Orang yang disebut Papa membalikan tubuhnya, beliau menatap Putranya yang tidak lagi bocah kecil. Pertumbuhannya sangat tidak terasa. Atau beliau saja yang tidak memerhatikannya? Bolehkan sekarang pria paruh baya itu menyesal.

Masih dalam posisi berdiri pria paruh baya itu menarik nafas dalam... mengeluarkannya dan beliau mulai berbicara, "Papa ingin kamu meneruskan perusahaan papa yang ada di Amerika sana. Bisakah."

Sudah Azri duga, bodoh sekali dia mau saja datang kemari. Tujuan ayahnya masih tetap sama, menjadikan putranya sebagai media penerus. Tanpa sadar Azri tertawa sinis, "papa tahu aku bertato, sangar dan----

"Tidak masalah." Pria paruh baya itu menyela, "Justru itu poin utamanya.
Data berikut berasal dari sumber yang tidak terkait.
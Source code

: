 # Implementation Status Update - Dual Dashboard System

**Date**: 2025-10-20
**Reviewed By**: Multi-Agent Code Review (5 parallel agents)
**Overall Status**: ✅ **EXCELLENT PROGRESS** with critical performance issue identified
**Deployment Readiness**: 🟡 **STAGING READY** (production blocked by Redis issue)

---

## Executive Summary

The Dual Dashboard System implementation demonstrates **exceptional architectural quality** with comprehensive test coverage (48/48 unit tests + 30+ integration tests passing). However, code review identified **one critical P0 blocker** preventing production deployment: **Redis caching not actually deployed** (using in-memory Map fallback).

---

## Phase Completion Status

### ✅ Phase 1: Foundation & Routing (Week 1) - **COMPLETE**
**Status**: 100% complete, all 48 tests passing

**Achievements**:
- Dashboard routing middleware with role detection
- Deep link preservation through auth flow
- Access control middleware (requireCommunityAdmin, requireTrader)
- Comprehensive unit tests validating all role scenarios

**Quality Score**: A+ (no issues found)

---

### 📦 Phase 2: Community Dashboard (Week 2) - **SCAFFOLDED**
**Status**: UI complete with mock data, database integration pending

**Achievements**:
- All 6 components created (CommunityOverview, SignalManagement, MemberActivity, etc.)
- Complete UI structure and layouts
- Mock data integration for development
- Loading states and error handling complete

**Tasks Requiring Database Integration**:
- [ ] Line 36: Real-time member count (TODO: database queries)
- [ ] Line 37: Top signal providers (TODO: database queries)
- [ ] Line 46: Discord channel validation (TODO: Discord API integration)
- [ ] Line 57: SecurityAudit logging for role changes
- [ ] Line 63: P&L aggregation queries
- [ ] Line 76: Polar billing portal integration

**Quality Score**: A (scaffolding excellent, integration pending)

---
Kamu bisa ditakuti banyak pegawai, selain itu kamu tegas, berpendidikan... kurang apa lagi?" sambungnya.

Kali ini perut Azri benar-benar terasa geli. Azri berdiri dari duduknya laki-laki itu melangkahkan kakinya menuju pintu keluar ruangan itu. Sebelum benar-benar keluar... di ambang pintu Laki-laki itu berkata,

"Papa sudah tahu jawabannya. Azri punya kehidupan sendiri, karir sendiri dan bahkan cintanya sendiri. Aku berusaha untuk melakukan apapun sendiri. Jadi sekarang Papa harusnya tahu dan sadar."

Setelah mengatakan itu Azri langsung keluar dari ruangan... sedikit membanting pintu. Menyisakan Papanya yang tersadar akan ucapannya.

Ya seharusnya pria paruh baya itu tidaklah menganggu kehidupan anak-nya. Ini lah akibat-nya membiarkan putra-nya tumbuh dengan pundi-pundi uang-nya tanpa kehadirannya.

-Done revisi-

Semoga paham maksud cerita di atas:'). Lumayan banyak 1004 word.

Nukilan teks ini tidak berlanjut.